[[ Supplied records open ]]
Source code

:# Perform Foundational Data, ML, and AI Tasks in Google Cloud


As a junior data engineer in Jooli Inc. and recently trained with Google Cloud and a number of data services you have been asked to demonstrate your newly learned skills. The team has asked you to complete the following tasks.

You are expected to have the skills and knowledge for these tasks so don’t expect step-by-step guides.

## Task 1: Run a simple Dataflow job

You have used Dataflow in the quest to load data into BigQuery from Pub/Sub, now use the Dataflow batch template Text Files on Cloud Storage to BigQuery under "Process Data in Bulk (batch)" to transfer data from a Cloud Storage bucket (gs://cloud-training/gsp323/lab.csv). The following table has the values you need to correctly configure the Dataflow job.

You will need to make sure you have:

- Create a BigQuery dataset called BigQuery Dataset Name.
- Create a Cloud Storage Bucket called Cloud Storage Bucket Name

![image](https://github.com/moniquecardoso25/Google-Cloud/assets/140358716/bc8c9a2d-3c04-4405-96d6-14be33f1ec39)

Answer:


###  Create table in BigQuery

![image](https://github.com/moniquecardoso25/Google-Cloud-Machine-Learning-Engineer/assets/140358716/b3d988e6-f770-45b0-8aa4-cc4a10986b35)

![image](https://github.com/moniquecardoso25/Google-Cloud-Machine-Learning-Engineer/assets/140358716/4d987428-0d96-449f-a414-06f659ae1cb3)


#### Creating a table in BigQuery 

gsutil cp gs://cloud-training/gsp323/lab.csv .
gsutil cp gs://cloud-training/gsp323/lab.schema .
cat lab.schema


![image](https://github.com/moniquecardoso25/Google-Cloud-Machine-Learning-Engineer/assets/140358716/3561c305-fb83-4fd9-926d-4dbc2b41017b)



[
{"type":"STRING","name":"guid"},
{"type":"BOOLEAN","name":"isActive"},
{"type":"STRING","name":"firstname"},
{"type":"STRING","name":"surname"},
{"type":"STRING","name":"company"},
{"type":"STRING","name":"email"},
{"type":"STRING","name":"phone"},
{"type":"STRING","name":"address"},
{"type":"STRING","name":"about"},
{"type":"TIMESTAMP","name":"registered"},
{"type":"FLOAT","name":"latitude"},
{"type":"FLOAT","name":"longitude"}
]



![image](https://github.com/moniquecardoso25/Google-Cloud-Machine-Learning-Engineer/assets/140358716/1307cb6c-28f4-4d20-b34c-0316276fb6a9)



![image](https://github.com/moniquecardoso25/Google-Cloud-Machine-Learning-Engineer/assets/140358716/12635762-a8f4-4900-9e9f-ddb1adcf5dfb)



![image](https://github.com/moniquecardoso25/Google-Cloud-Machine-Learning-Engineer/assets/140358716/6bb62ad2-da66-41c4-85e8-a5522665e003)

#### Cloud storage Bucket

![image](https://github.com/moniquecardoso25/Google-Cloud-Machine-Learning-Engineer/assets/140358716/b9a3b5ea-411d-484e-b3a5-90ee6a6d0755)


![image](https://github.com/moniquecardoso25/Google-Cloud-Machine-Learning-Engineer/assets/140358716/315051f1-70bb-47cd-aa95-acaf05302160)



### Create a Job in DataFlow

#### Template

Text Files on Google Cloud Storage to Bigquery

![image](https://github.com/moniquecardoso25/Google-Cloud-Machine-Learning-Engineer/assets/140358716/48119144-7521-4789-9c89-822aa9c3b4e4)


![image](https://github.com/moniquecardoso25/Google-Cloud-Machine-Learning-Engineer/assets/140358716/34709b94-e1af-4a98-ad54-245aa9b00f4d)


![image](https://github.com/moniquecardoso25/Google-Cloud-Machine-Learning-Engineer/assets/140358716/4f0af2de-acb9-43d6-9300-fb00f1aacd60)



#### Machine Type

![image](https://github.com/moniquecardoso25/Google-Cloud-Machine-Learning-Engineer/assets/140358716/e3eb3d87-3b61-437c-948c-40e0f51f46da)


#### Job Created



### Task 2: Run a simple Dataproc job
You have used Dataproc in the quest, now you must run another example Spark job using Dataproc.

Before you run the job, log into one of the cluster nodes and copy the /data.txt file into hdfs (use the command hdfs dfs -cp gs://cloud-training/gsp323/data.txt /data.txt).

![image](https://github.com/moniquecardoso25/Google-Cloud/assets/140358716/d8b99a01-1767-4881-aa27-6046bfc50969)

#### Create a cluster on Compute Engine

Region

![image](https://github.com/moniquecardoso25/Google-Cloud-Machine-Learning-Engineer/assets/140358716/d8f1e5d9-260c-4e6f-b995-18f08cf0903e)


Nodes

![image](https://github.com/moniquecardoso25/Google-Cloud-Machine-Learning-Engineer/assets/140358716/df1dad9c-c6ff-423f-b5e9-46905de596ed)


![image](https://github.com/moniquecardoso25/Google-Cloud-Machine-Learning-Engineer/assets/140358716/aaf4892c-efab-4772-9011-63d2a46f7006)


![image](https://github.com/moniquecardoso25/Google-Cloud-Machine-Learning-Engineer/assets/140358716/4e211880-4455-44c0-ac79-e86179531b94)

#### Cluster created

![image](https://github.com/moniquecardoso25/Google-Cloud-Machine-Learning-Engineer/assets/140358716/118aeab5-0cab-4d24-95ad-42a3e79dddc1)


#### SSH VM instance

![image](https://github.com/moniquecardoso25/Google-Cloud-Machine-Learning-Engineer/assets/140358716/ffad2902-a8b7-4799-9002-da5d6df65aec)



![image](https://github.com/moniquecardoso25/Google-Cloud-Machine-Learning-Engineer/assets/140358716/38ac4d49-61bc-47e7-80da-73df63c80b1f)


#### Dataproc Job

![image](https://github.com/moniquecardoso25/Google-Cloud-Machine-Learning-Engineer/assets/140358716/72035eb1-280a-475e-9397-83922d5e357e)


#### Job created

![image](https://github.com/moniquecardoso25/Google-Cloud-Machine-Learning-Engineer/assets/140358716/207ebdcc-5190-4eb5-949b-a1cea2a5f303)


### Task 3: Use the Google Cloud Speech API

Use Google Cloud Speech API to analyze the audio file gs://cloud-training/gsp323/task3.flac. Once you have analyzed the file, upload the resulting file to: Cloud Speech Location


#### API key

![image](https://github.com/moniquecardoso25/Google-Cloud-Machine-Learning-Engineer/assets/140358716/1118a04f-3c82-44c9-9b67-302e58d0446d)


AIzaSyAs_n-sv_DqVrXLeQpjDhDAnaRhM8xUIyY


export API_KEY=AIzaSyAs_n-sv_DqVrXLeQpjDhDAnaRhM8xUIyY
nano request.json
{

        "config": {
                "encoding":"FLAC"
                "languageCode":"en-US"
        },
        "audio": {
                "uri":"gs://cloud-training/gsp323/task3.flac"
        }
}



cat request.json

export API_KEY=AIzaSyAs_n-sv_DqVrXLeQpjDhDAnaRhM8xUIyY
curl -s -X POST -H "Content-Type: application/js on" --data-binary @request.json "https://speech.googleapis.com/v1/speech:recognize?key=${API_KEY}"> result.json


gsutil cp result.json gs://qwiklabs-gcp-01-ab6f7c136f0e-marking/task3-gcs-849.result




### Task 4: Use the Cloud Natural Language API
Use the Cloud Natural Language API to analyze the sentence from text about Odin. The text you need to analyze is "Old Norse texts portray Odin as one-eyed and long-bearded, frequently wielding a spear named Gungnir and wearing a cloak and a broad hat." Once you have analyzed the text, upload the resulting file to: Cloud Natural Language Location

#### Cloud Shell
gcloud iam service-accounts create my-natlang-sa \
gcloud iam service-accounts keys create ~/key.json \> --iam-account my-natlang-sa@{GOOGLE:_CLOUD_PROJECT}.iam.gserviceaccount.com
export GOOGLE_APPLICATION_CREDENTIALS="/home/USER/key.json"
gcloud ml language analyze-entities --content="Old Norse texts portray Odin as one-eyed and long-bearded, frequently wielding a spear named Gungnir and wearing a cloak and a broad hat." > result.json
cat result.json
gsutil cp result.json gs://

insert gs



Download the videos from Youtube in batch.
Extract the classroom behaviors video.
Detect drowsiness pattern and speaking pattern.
[[ Supplied records closed ]]
*Action item:* All lines from the one containing "curl -s -X POST" to the end of the records, both ends included, should be printed exactly and on their own.

*Written answer:*
curl -s -X POST -H "Content-Type: application/js on" --data-binary @request.json "https://speech.googleapis.com/v1/speech:recognize?key=${API_KEY}"> result.json


gsutil cp result.json gs://qwiklabs-gcp-01-ab6f7c136f0e-marking/task3-gcs-849.result




### Task 4: Use the Cloud Natural Language API
Use the Cloud Natural Language API to analyze the sentence from text about Odin. The text you need to analyze is "Old Norse texts portray Odin as one-eyed and long-bearded, frequently wielding a spear named Gungnir and wearing a cloak and a broad hat." Once you have analyzed the text, upload the resulting file to: Cloud Natural Language Location

#### Cloud Shell
gcloud iam service-accounts create my-natlang-sa \
gcloud iam service-accounts keys create ~/key.json \> --iam-account my-natlang-sa@{GOOGLE:_CLOUD_PROJECT}.iam.gserviceaccount.com
export GOOGLE_APPLICATION_CREDENTIALS="/home/USER/key.json"
gcloud ml language analyze-entities --content="Old Norse texts portray Odin as one-eyed and long-bearded, frequently wielding a spear named Gungnir and wearing a cloak and a broad hat." > result.json
cat result.json
gsutil cp result.json gs://

insert gs



Download the videos from Youtube in batch.
Extract the classroom behaviors video.
Detect drowsiness pattern and speaking pattern.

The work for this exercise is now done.